Amelia was dumbstruck by the implications. Among the few scholars who treated the Camlantean legends with any respect, Amelia knew the speculation had always been that after the city had been sacked, and the librarian-sorcerers murdered, there had been no one left alive to drain the flows of the world’s energy and it was struck by a floatquake. The worldsingers’ first duty was to tame the leylines that could rip miles of land from the ground and send it spinning up into the cold night. The order of worldsingers mastered the power of the Earth and used it to fuel their sorcery and rituals. When civilizations fell, when order broke down, the incidence of floatquakes, volcanic eruptions and earthquakes striking the land also proliferated; that was an undeniable fact.

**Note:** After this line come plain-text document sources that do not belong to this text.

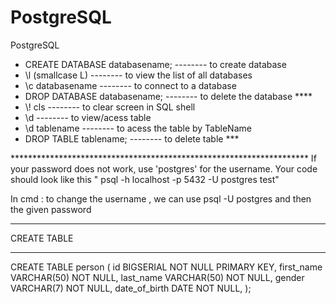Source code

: # PostgreSQL
PostgreSQL
<ul>
<li>CREATE DATABASE databasename; -------- to create database
<li>\l (smallcase L)              -------- to view the list of all databases
<li>\c databasename               -------- to connect to a database
<li>DROP DATABASE databasename;   -------- to delete the database ****
<li>\! cls                        -------- to clear screen in SQL shell
<li>\d                            -------- to view/acess table 
<li>\d tablename                  -------- to acess the table by TableName
<li>DROP TABLE tablename;         -------- to delete table ***

</ul>
********************************************************************
If your password does not work, use 'postgres' for the username.  Your code should look like this " psql -h localhost -p 5432 -U postgres test"

In cmd : to change the username , we can use psql -U postgres and then the given password

********************************************************************
CREATE TABLE 
********************************************************************

CREATE TABLE person (
    id BIGSERIAL NOT NULL PRIMARY KEY,
    first_name VARCHAR(50) NOT NULL,
    last_name VARCHAR(50) NOT NULL,
    gender VARCHAR(7) NOT NULL,
    date_of_birth DATE NOT NULL,
);
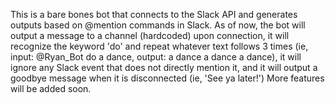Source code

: This is a bare bones bot that connects to the Slack API and generates outputs based on @mention commands in Slack. As of now, the bot will output a message to a channel (hardcoded) upon connection, it will recognize the keyword 'do' and repeat whatever text follows 3 times (ie, input: @Ryan_Bot do a dance, output: a dance a dance a dance), it will ignore any Slack event that does not directly mention it, and it will output a goodbye message when it is disconnected (ie, 'See ya later!')  More features will be added soon.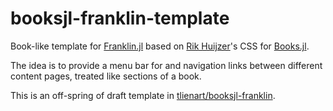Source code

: # booksjl-franklin-template

Book-like template for [Franklin.jl](https://github.com/tlienart/Franklin.jl) based on 
[Rik Huijzer](https://github.com/rikhuijzer)'s CSS for [Books.jl](https://github.com/JuliaBooks/Books.jl).

The idea is to provide a menu bar for and navigation links between different content pages, treated like sections of a book.

This is an off-spring of draft template in [tlienart/booksjl-franklin](https://github.com/tlienart/booksjl-franklin).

‘Then the Camlanteans destroyed their own city.’ Amelia could hardly believe her own conclusions.
‘The barbarians weren’t fools,’ said Quest. ‘The horde did not want to burn Camlantis to the ground out of pique or envy. They wanted control of the city of marvels for their own ends. They would have strapped the librarians to their wagons as slaves. With Camlantean power at their disposal, the Wheel Lords would have swept effortlessly across every kingdom of their age. I can imagine no worse fate for a society of pacifists, can you? Turned into grovelling court wizards for a pack of murderous warlords. Watching while the horde tied the children of their conquered subjects behind their wagons, dragging them to bloody ribbons over gravel in their honour races. Abetting in the sack of cities other than their own.’
Amelia looked at the noble frozen image of the Reader-Administrator. ‘Poor man. Poor Pairdan.’

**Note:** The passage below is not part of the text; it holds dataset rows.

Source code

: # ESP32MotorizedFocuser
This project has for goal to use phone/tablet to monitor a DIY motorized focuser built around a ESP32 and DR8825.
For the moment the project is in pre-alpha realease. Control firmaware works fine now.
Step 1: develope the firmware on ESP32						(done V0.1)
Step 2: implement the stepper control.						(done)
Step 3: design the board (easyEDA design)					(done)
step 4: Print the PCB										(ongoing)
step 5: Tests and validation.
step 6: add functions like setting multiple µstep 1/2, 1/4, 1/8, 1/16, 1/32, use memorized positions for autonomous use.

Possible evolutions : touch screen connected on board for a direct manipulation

‘Think of it, professor.’ Quest walked towards a porthole-like window cut into his pneumatic tower’s rubber walls. ‘Somewhere in the heavens Camlantis is still spinning around the world. Not a sacked ruin of marble and stone, but intact, its empty streets a home for nesting eagles and the dust of Pairdan’s hopes. That is your dream too, is it not?’
Damn his eyes. Quest knew it was. ‘You said you know where the city was located, before the floatquake?’
‘And the reason why its ruined foundations have never been discovered.’ Quest led her back to a table in his office where one of his Catosian soldiers had unfurled a map. His finger hovered over a large swathe of territory, most of it coloured black for the unknown and the unexplored. ‘Liongeli.’
Amelia looked askance at the featureless, uncharted expanse. A jungle hell without end. An environment so forbidding that only distant cousins of the race of man such as the shell-armoured craynarbians could make their home there. ‘Your geographers must have made a mistake, Quest. All the ancient texts suggest that the location of Camlantis should lie far further north. My best guess is somewhere north of the Catosian League, or perhaps buried beneath the pampas of Kikkosico. It may even be underneath the wastes controlled by the polar barbarians.’
Quest shook his head. ‘Trust me, Amelia. I have established my place in the world by following my contrarian instincts. Would it surprise you to learn that yours is not the only academic heresy I have been following? In matters of continental geography, there is a hypothesis currently proscribed by the High Table that posits our entire world may have shifted its position many times in the past, with north exchanging its position with south and the whole skin of the world sliding in upheaval. Earthquakes, floatquakes, fire and brimstone. You are correct, professor, in a manner of speaking. The foundations of Camlantis are further north – it is just that further north is now further south by seven hundred miles.’
How could that be true? Was their world so flimsy? But if it was, if it was …
‘All those years scrabbling about the pampas,’ said Amelia, the enormity of Quest’s words sinking in, ‘petitioning the God-Emperor of Kikkosico for just one more set of travel papers for just one more province. We weren’t even searching for the city in the right country!’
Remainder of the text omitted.